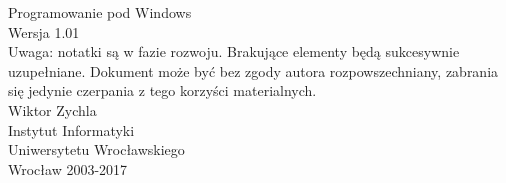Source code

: ﻿\begin{titlepage}
\begin{center}
\textsf{
\Huge Programowanie pod Windows\\
\vspace*{1.5cm}
\small Wersja 1.01\\
Uwaga: notatki są w fazie rozwoju. Brakujące elementy będą sukcesywnie uzupełniane. 
Dokument może być bez zgody autora rozpowszechniany, zabrania się jedynie czerpania z tego 
korzyści materialnych.\\
\vspace*{4.5cm}
\Large Wiktor Zychla\\
\vspace{1.5cm}
\Large
Instytut Informatyki\\Uniwersytetu Wrocławskiego\\
\vfill
Wrocław 2003-2017}
\end{center}
\end{titlepage}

------

◆ **Work to complete**:
Give back the material above exactly as written, but omit the images.

◆ **Reply to the task**:
Source code

: ﻿\begin{titlepage}
\begin{center}
\textsf{
\Huge Programowanie pod Windows\\
\vspace*{1.5cm}
\small Wersja 1.01\\
Uwaga: notatki są w fazie rozwoju. Brakujące elementy będą sukcesywnie uzupełniane. 
Dokument może być bez zgody autora rozpowszechniany, zabrania się jedynie czerpania z tego 
korzyści materialnych.\\
\vspace*{4.5cm}
\Large Wiktor Zychla\\
\vspace{1.5cm}
\Large
Instytut Informatyki\\Uniwersytetu Wrocławskiego\\
\vfill
Wrocław 2003-2017}
\end{center}
\end{titlepage}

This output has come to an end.